Pero todas las expresiones que empleamos en la descripción de nuestra experiencia con nuestra paciente pertenecen al lenguaje cotidiano. Binswanger (1957, 1960) se quejó en más de una oportunidad de que la psiquiatría carece de un lenguaje científico propio. Una posibilidad sería recurrir a la riqueza del idioma griego y entonces tendríamos que decir que su antikry (su estar enfrente) no es enantiótico, vale decir, que carece de reciprocidad, sino cremático. Chrema significa en griego objeto, cosa. Su existencia estuporosa permite tratar con ella, como decíamos, como con un ob-jeto, pero de tal modo que ella no es un ob, que significa al frente, ni un jeto, que significa lanzado ahí, pero de pie (Gegen-Stand). Chrema es lo contrario de physis. Esta última alude a la naturaleza humana en su pleno desarrollo espiritual. Y en ese sentido, está más próxima al cuerpo que soy de Gabriel Marcel, al Leib del idioma alemán. No hay duda de que la existencia cremática de la paciente con un estupor melancólico está más próxima al cuerpo que se tiene que al cuerpo que se es. Este estar el espíritu atrapado, hundido en el cuerpo, se muestra también en formas más leves que el estupor, como por ejemplo en los síntomas vitales de Schneider (1962), en los dolores como equivalentes depresivos, en ese permanente quejarse de temas corporales, tan propio de estos pacientes: la angustia, el estreñimiento, el insomnio, etc. En rigor, en todo paciente con una depresión genuina, con una melancolía, debería encontrarse algún grado de crematización.

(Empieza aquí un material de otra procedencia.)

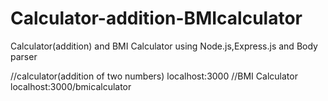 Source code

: # Calculator-addition-BMIcalculator
Calculator(addition) and BMI Calculator using Node.js,Express.js and Body parser

//calculator(addition of two numbers)
localhost:3000
//BMI Calculator
localhost:3000/bmicalculator
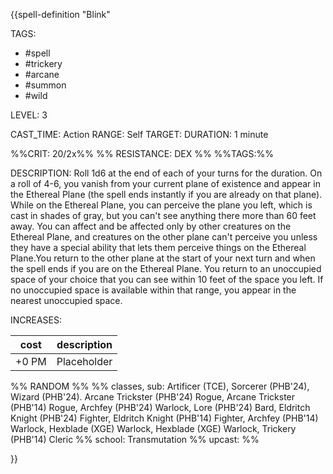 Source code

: {{spell-definition "Blink"

TAGS: 
  - #spell
  - #trickery 
  - #arcane 
  - #summon 
  - #wild 

LEVEL: 3

CAST_TIME: Action
RANGE: Self
TARGET: 
DURATION: 1 minute

%%CRIT: 20/2x%%
%% RESISTANCE: DEX %%
%%TAGS:%%

DESCRIPTION:
Roll 1d6 at the end of each of your turns for the duration. On a roll of 4-6, you vanish from your current plane of existence and appear in the Ethereal Plane (the spell ends instantly if you are already on that plane). While on the Ethereal Plane, you can perceive the plane you left, which is cast in shades of gray, but you can't see anything there more than 60 feet away. You can affect and be affected only by other creatures on the Ethereal Plane, and creatures on the other plane can't perceive you unless they have a special ability that lets them perceive things on the Ethereal Plane.You return to the other plane at the start of your next turn and when the spell ends if you are on the Ethereal Plane. You return to an unoccupied space of your choice that you can see within 10 feet of the space you left. If no unoccupied space is available within that range, you appear in the nearest unoccupied space.

INCREASES:

| cost | description |
| ---- | ----------- |
| +0 PM     |    Placeholder        |


%% RANDOM
%%
%% classes, sub: Artificer (TCE), Sorcerer (PHB'24), Wizard (PHB'24). Arcane Trickster (PHB'24) Rogue, Arcane Trickster (PHB'14) Rogue, Archfey (PHB'24) Warlock, Lore (PHB'24) Bard, Eldritch Knight (PHB'24) Fighter, Eldritch Knight (PHB'14) Fighter, Archfey (PHB'14) Warlock, Hexblade (XGE) Warlock, Hexblade (XGE) Warlock, Trickery (PHB'14) Cleric
%% school: Transmutation
%% upcast: 
%%


}} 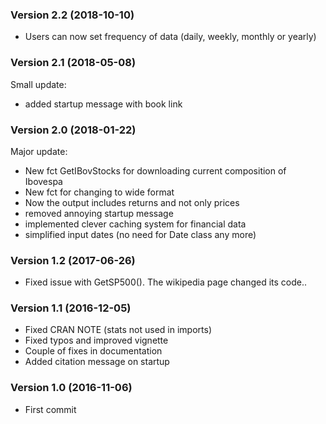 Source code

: ### Version 2.2  (2018-10-10)

- Users can now set frequency of data (daily, weekly, monthly or yearly)

### Version 2.1  (2018-05-08)

Small update:

- added startup message with book link

### Version 2.0  (2018-01-22)

Major update:

- New fct GetIBovStocks for downloading current composition of Ibovespa
- New fct for changing to wide format
- Now the output includes returns and not only prices
- removed annoying startup message
- implemented clever caching system for financial data
- simplified input dates (no need for Date class any more)


### Version 1.2  (2017-06-26)

- Fixed issue with GetSP500(). The wikipedia page changed its code.. 

### Version 1.1  (2016-12-05)

- Fixed CRAN NOTE (stats not used in imports)
- Fixed typos and improved vignette
- Couple of fixes in documentation
- Added citation message on startup

### Version 1.0  (2016-11-06)

- First commit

Ahora bien, la única manera de comprobar la validez de una intuición fenomenológica es que ella resista el paso del tiempo. Al parecer esto ha ocurrido con nuestra intuición en torno a la esencia de la depresividad, porque en un trabajo publicado veintiséis años más tarde, el Profesor de la Cátedra Karl Jaspers de la Universidad de Heidelberg, Thomas Fuchs (2005) ‒que no conocía mis investigaciones, por haber estado publicadas en español y concretamente en las Actas Españolas de Psiquiatría, que en esa época no era bilingüe‒ llega a resultados muy similares, cuando dice, por ejemplo, que en la depresión el cuerpo perdería su carácter transparente, recuperaría su materialidad y se convertiría por ende en un obstáculo para la relación yo-mundo. Cito a Fuchs: “En la melancolía el cuerpo pierde la levedad, fluidez y movilidad propias de un intermediario [entre el sujeto y el mundo] y se transforma en un cuerpo pesado, sólido, que opone resistencia a las intenciones e impulsos del sujeto. Su materialidad, densidad y peso, normalmente suspendidos e inaparentes en el desempeño cotidiano, ahora se destacan y se sienten dolorosamente. Así, la melancolía puede concebirse como una reificación y corporalización del cuerpo vivido.” (p. 99). Y más adelante afirma: “Además, ocurre una falta de vitalidad en muchos de nuestros sistemas orgánicos, la cual restringe aún más el espacio del cuerpo vivido. Se inhibe el intercambio con el medio y cesan las excreciones; prevalecen los procesos de enlentecimiento, encogimiento y desecamiento. Todo esto significa literalmente una corporalización en el sentido de parecerse a un cadáver, a un cuerpo muerto.” (p. 99). Nos encontramos entonces frente al mismo fenómeno de la marchitez y en su grado máximo, la crematización, descrita por nosotros en 1979 y confirmada en investigaciones posteriores (Dörr-Zegers, 1980, 1993, 2002).